Auch Rutte trifft der Bericht hart. Auch nach dem großen Erdbeben von 2012 tat er nichts, bis 2018 beschäftigte ihn das Problem kaum. Und als es ihm 2018 endlich in den Sinn kam, kam er vorbei und versprach alles Mögliche, tat aber nichts. Er hielt Groningen für einen sehr schönen Ort für ein neues Kernkraftwerk.

Ja, natürlich haben wir in den letzten Tagen viele schöne Worte der Entschuldigung und Scham und Demut erhalten – genauso wie bei der Sozialleistungsaffäre und in all den anderen Fällen. Rutte kann sich jetzt sehr gut entschuldigen. Schuld daran sind nicht seine Texter, wie bereits in seiner Entschuldigungsrede für die Sklaverei-Vergangenheit festgestellt wurde. Aber glaubt irgendjemand diesen ganzen Unsinn noch, wenn er politisch nirgendwohin führt?

In einer anständigen Demokratie ist nach solch einem vernichtenden Bericht eine Schlussfolgerung möglich. Nein, Ziegenpfade sucht man nicht, auch wenn das mittlerweile Tradition in der eigenen Partei ist.

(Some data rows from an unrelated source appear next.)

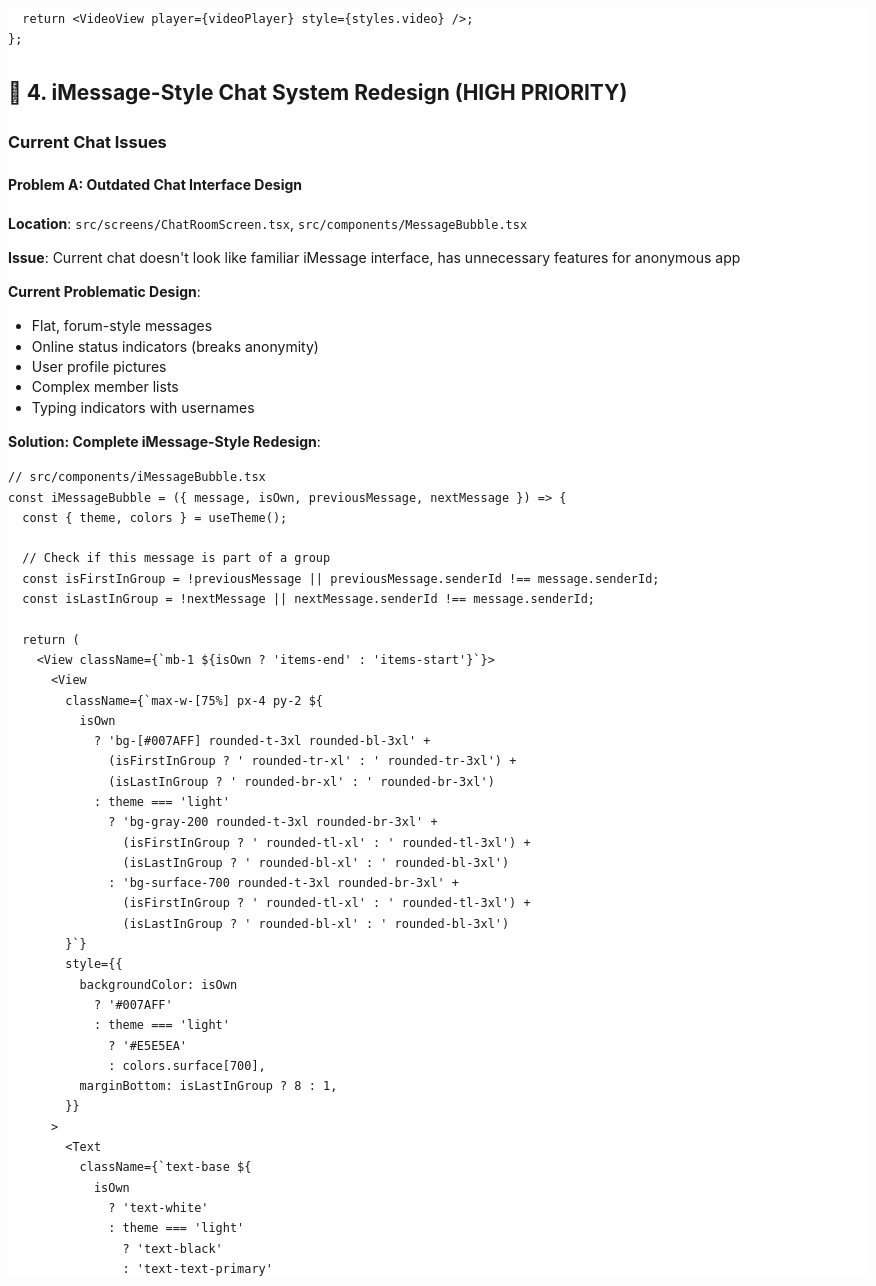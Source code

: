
 ```tsx
  return <VideoView player={videoPlayer} style={styles.video} />;
};
```

## 💬 4. iMessage-Style Chat System Redesign (HIGH PRIORITY)

### Current Chat Issues

#### Problem A: Outdated Chat Interface Design
**Location**: `src/screens/ChatRoomScreen.tsx`, `src/components/MessageBubble.tsx`

**Issue**: Current chat doesn't look like familiar iMessage interface, has unnecessary features for anonymous app

**Current Problematic Design**:
- Flat, forum-style messages
- Online status indicators (breaks anonymity)
- User profile pictures
- Complex member lists
- Typing indicators with usernames

**Solution: Complete iMessage-Style Redesign**:

```tsx
// src/components/iMessageBubble.tsx
const iMessageBubble = ({ message, isOwn, previousMessage, nextMessage }) => {
  const { theme, colors } = useTheme();
  
  // Check if this message is part of a group
  const isFirstInGroup = !previousMessage || previousMessage.senderId !== message.senderId;
  const isLastInGroup = !nextMessage || nextMessage.senderId !== message.senderId;
  
  return (
    <View className={`mb-1 ${isOwn ? 'items-end' : 'items-start'}`}>
      <View
        className={`max-w-[75%] px-4 py-2 ${
          isOwn
            ? 'bg-[#007AFF] rounded-t-3xl rounded-bl-3xl' +
              (isFirstInGroup ? ' rounded-tr-xl' : ' rounded-tr-3xl') +
              (isLastInGroup ? ' rounded-br-xl' : ' rounded-br-3xl')
            : theme === 'light'
              ? 'bg-gray-200 rounded-t-3xl rounded-br-3xl' +
                (isFirstInGroup ? ' rounded-tl-xl' : ' rounded-tl-3xl') +
                (isLastInGroup ? ' rounded-bl-xl' : ' rounded-bl-3xl')
              : 'bg-surface-700 rounded-t-3xl rounded-br-3xl' +
                (isFirstInGroup ? ' rounded-tl-xl' : ' rounded-tl-3xl') +
                (isLastInGroup ? ' rounded-bl-xl' : ' rounded-bl-3xl')
        }`}
        style={{
          backgroundColor: isOwn 
            ? '#007AFF' 
            : theme === 'light' 
              ? '#E5E5EA' 
              : colors.surface[700],
          marginBottom: isLastInGroup ? 8 : 1,
        }}
      >
        <Text
          className={`text-base ${
            isOwn 
              ? 'text-white' 
              : theme === 'light' 
                ? 'text-black' 
                : 'text-text-primary'
```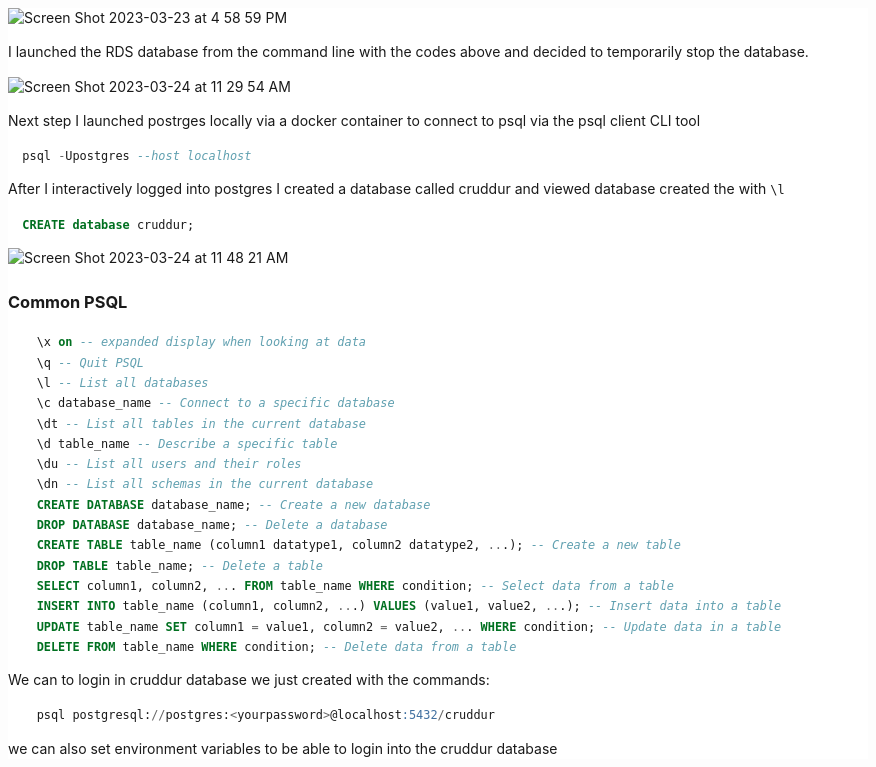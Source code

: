 <img width="1411" alt="Screen Shot 2023-03-23 at 4 58 59 PM" src="https://user-images.githubusercontent.com/63635704/227474609-8d1243f2-bc31-4f31-9c5d-0e980a9c814c.png">

I launched the RDS database from the command line with the codes above and decided to temporarily stop the database.


<img width="1049" alt="Screen Shot 2023-03-24 at 11 29 54 AM" src="https://user-images.githubusercontent.com/63635704/227481015-efd9eb69-2ffa-4171-811b-46010822b6ef.png">


Next step I launched postrges locally via a docker container to connect to psql via the psql client CLI tool 

```sql
  psql -Upostgres --host localhost
```

After I interactively logged into postgres I created a database called cruddur and viewed database created the  with ``\l``

```sql
  CREATE database cruddur;
```  

<img width="1084" alt="Screen Shot 2023-03-24 at 11 48 21 AM" src="https://user-images.githubusercontent.com/63635704/227486603-7351b817-7c8b-4cf7-897e-9d2bdd8fe4f0.png">

### Common PSQL

```sql
    \x on -- expanded display when looking at data
    \q -- Quit PSQL
    \l -- List all databases
    \c database_name -- Connect to a specific database
    \dt -- List all tables in the current database
    \d table_name -- Describe a specific table
    \du -- List all users and their roles
    \dn -- List all schemas in the current database
    CREATE DATABASE database_name; -- Create a new database
    DROP DATABASE database_name; -- Delete a database
    CREATE TABLE table_name (column1 datatype1, column2 datatype2, ...); -- Create a new table
    DROP TABLE table_name; -- Delete a table
    SELECT column1, column2, ... FROM table_name WHERE condition; -- Select data from a table
    INSERT INTO table_name (column1, column2, ...) VALUES (value1, value2, ...); -- Insert data into a table
    UPDATE table_name SET column1 = value1, column2 = value2, ... WHERE condition; -- Update data in a table
    DELETE FROM table_name WHERE condition; -- Delete data from a table

```

We can to login in cruddur database we just created with the commands:

```sql
    psql postgresql://postgres:<yourpassword>@localhost:5432/cruddur
```

we can also set environment variables to be able to login into the cruddur database
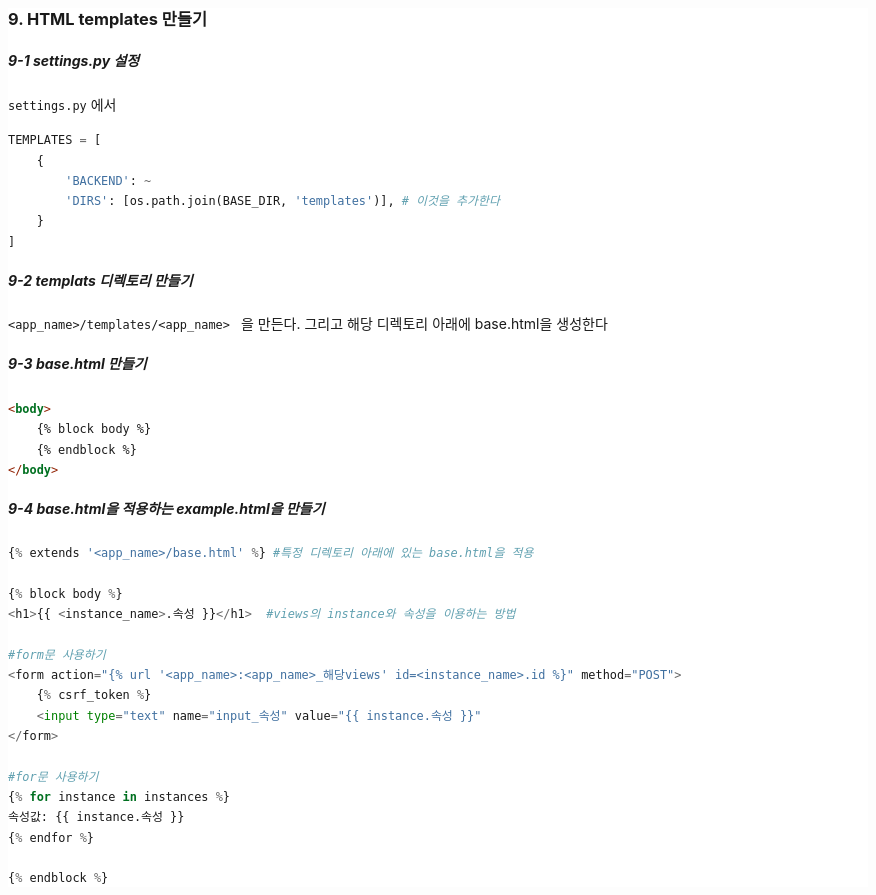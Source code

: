 

### 9. HTML templates 만들기

##### 9-1 settings.py 설정

`settings.py` 에서

```python
TEMPLATES = [
    {
        'BACKEND': ~
        'DIRS': [os.path.join(BASE_DIR, 'templates')], # 이것을 추가한다
    }    
]
```



##### 9-2 templats 디렉토리 만들기

`<app_name>/templates/<app_name> ` 을 만든다. 그리고 해당 디렉토리 아래에 base.html을 생성한다



##### 9-3 base.html 만들기

```html
<body>
    {% block body %}
    {% endblock %}
</body>
```



##### 9-4 base.html을 적용하는 example.html을 만들기

```python
{% extends '<app_name>/base.html' %} #특정 디렉토리 아래에 있는 base.html을 적용

{% block body %}
<h1>{{ <instance_name>.속성 }}</h1>  #views의 instance와 속성을 이용하는 방법

#form문 사용하기
<form action="{% url '<app_name>:<app_name>_해당views' id=<instance_name>.id %}" method="POST">
	{% csrf_token %}
	<input type="text" name="input_속성" value="{{ instance.속성 }}"
</form>

#for문 사용하기
{% for instance in instances %}
속성값: {{ instance.속성 }}
{% endfor %}

{% endblock %}
```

Nein, Sie sagen nicht, dass Sie diese zweitausend Seiten zuerst sorgfältig studieren, in der Hoffnung, dass der Sturm wieder vorbeizieht. Nein, Sie sagen nicht, dass es „nicht um Sie“ geht, dass es höchst unangemessen wäre, darüber zu sprechen. Sie kündigen.

Und wenn Ihnen dieses elementare Bewusstsein fehlt, dann sollte Ihre eigene Partei klarmachen, dass Sie nicht einfach dabei bleiben können. Und darin liegt das nächste elementare Problem. Da schweigen sie feige, ja, wieder. Denn dann fällt das Kabinett.

Nichts verkörpert den Verfall der niederländischen Demokratie mehr als das: dass sie von der VVD als Geisel gehalten wird. Aus diesem Grund habe ich – und ich bin sicherlich nicht der einzige – jeglichen Glauben an die niederländische Politik verloren, schaue mit Abscheu auf das Unternehmen in Den Haag und werde bald mit einem Gefühl der Vergeblichkeit zur Wahl gehen.

Hinzu kommt die allgemeine moralische Entgleisung der größten Regierungspartei, die dem Egoismus ihrer verwöhnten Anhänger zunehmend offensiv Luft macht. Der Widerstand der VVD-Partei gegen das Asylbewerberverteilungsgesetz, weil es in VVD-Orten als Grundrecht gilt, das ganze Elend anderer über den Zaun zu werfen. Ein Daniel Koerhuis, der sich nicht um die Ausbeutung der Bodenarbeiter auf Schiphol schert, aber über einige Unannehmlichkeiten für Urlauberfamilien klagt. Ein Peter de Groot, der gegen einen obligatorischen Anteil an Sozialwohnungen ist, weil Hugo de Jonge „die benachteiligten Viertel der Zukunft in den Niederlanden ausbreiten“ würde.

Fürs Protokoll: Die soziale Mietobergrenze liegt im Durchschnitt. Es ist die unverhüllte Arroganz der sogenannten Partei des „fleißigen Holländers“, die für den wirklich fleißigen Holländer keine Botschaft hat. Es ist die unverhohlene Verachtung für alle, die es ihr nicht zu verdanken haben alte Jungs Netzwerkein reicher Vater oder praktische Steuertricks auf der rechten Seite der Linie.

Als VVD-Senatschefin wird es zum Beispiel bald Edith Schippers geben, eine bezahlte DSM-Lobbyistin, die im eigenen Unternehmen die Renten der Normalangestellten totgeschlagen, aber die Mega-Rente des Vorstandsvorsitzenden gespart hat. In der Tat, als VVD-Plakat, ein würdiger Nachfolger von Überlobbyistin Neelie Kroes.

Es ist eigentlich gar nicht verwunderlich: Der VVD ist eine korrupte Partei, bei der man bei Benefiz-Dinners für 3.000 Euro mit der Gabel in den Vorstand stechen kann. Ein solcher Unternehmer erwartet natürlich eine Gegenleistung. Aber es ist jetzt eine Schamlosigkeit, die verdeutlicht, dass der VVD jegliches moralische Grundbewusstsein verloren hat.